Should somebody start a Horry County Sharking Thread - ONE THREAD - and I'll make it a sticky and zap the rest as they show up (and that'll be the place to discuss the subject)?

What do ya'll think?

AJ


----------



## ez2cdave (Oct 13, 2008)

BubbaHoTep said:


> Should somebody start a Horry County Sharking Thread - ONE THREAD - and I'll make it a sticky and zap the rest as they show up (and that'll be the place to discuss the subject)?
> 
> What do ya'll think?
> 
> AJ



OK by me . . . Here's to swimmin' with bow-legged women !!!


----------



## RjTheMetalhead (Dec 3, 2011)

Should be one word: Don't.


----------



## The Skink (Mar 9, 2009)

RjTheMetalhead said:


> Should be one word: Don't.


I agree, whole-heartedly!
It has never intereted me to catch a shark. I personally cant stand the smell of a shark. I cant eat one because of the smell. If others want to catch one, thats fine with me, just obey the law and do it legally. I have always felt that a good fisherman should know what he has on his line. when i fish for trout, i can tell the difference between a trout fight and a shark. I can tell the difference between a pompano or whiting from a shark. it not rocket science. You know when you have a shark. If you are fishing for them illegally, you know it. Horry County says dont do it. The piers say dont do it, so dont do it. go somewhere where its OK and have a nice day.
this is my one and only shark fishing post


----------



## rabbitdog2 (Aug 20, 2011)

I have never understood where the thrill is in catching a shark, must be a macho thing. To me it's just an aggravation, but to each his own.


----------



## surfmom (Nov 3, 2012)

you know its illegal to shark fish in Horry county right Bubba? Im thinking your just being facetious


----------



## ez2cdave (Oct 13, 2008)

rabbitdog2 said:


> I have never understood where the thrill is in catching a shark, must be a macho thing. To me it's just an aggravation, but to each his own.

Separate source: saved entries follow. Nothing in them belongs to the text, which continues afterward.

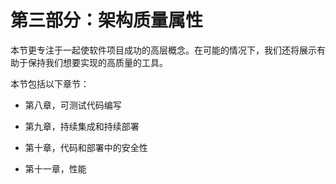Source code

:# 第三部分：架构质量属性

本节更专注于一起使软件项目成功的高层概念。在可能的情况下，我们还将展示有助于保持我们想要实现的高质量的工具。

本节包括以下章节：

+   第八章，可测试代码编写

+   第九章，持续集成和持续部署

+   第十章，代码和部署中的安全性

+   第十一章，性能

It's the same thrill as catching a Blue Marlin . . . Only a LOT cheaper to do !

Also, it's the same thrill as catching a citation Red Drum, knowing that you're not going to keep it.

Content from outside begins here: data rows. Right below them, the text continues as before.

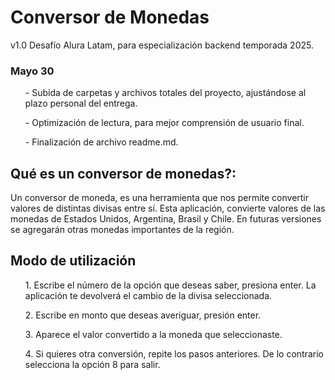 # Conversor de Monedas
v1.0
Desafío Alura Latam, para especialización backend temporada 2025.

<H3>Mayo 30</H3>
<ul>- Subida de carpetas y archivos totales del proyecto, ajustándose al plazo personal del entrega.</ul>
<ul>- Optimización de lectura, para mejor comprensión de usuario final.</ul>
<ul>- Finalización de archivo readme.md.</ul>

<H2>Qué es un conversor de monedas?:</H2>
Un conversor de moneda, es una herramienta que nos permite convertir valores de distintas divisas entre sí. Esta aplicación, convierte valores de las monedas de Estados Unidos, Argentina, Brasil y Chile. En futuras versiones se agregarán otras monedas importantes de la región.

<H2>Modo de utilización</H2>
<ol>1. Escribe el número de la opción que deseas saber, presiona enter. La aplicación te devolverá el cambio de la divisa seleccionada.</ol>
<ol>2. Escribe en monto que deseas averiguar, presión enter.</ol>
<ol>3. Aparece el valor convertido a la moneda que seleccionaste.</ol>
<ol>4. Si quieres otra conversión, repite los pasos anteriores. De lo contrario selecciona la opción 8 para salir.</ol>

It all boils down to the excitement of the fight, in my opinion.


----------



## RjTheMetalhead (Dec 3, 2011)

I own a 9/0 and an 80w... I like catching sharks.
But in Horry County: Don't. Plenty of sharks to be caught elsewhere.

Once you have hooked a couple hundred sharks you know how they usually run. I have confused more than a few sharks for big drum and confused big drum for sharks.


----------



## drw1985 (Oct 15, 2014)

I enjoy a good fight every now and then but I dont go out of my way for them either


----------



## Elgreco (Aug 12, 2014)

I think they are annoying.


----------



## Razor1138 (Jun 13, 2012)

Fun to catch sharks at Huntington Beach State Park.


----------



## Gary Carrier (Oct 11, 2012)

Most everybody seems to have complained about the fishing this year, both surf and pier. Could it be the sharks eating the fish? https://www.youtube.com/watch?v=liijgHmbBzg


----------



## SpringmaidKeith (Jun 30, 2013)

BubbaHoTep said:


> Should somebody start a Horry County Sharking Thread - ONE THREAD - and I'll make it a sticky and zap the rest as they show up (and that'll be the place to discuss the subject)?
> 
> What do ya'll think?
> 
> AJ


I was told by a fisherman who talked to scdnr rep. This is 2nd hand not from me. A formal complaint can be made to Charleston dnr main office about the crazy number of sharks. If accepted they will check out the situation.  There were a heck of a lot this summer. Once again, this is only what I was told, if this is wrong...."zap it"


----------



## surfmom (Nov 3, 2012)

yum shark meat!


----------



## Gary Carrier (Oct 11, 2012)

surfmom said:


> yum shark meat!


You are a good chef, aren't you? You like the sharks, also?


----------



## surfmom (Nov 3, 2012)

yes made shark almondine once along time ago. Shark meat is scarce


----------



## ez2cdave (Oct 13, 2008)

surfmom said:


> Shark meat is scarce


Best cure for that is to pick yourself up a PENN 114HLW or a DAIWA SEALINE 450H (ebay), a "stand-up" rod with roller guides, spool it up with 30#, 40#, or 50# mono . . . ! ! !


----------



## Gary Carrier (Oct 11, 2012)

Have any of you surf fishermen ever seen sharks feeding on the fish in the surf?


----------



## RjTheMetalhead (Dec 3, 2011)

Gary Carrier said:


> Have any of you surf fishermen ever seen sharks feeding on the fish in the surf?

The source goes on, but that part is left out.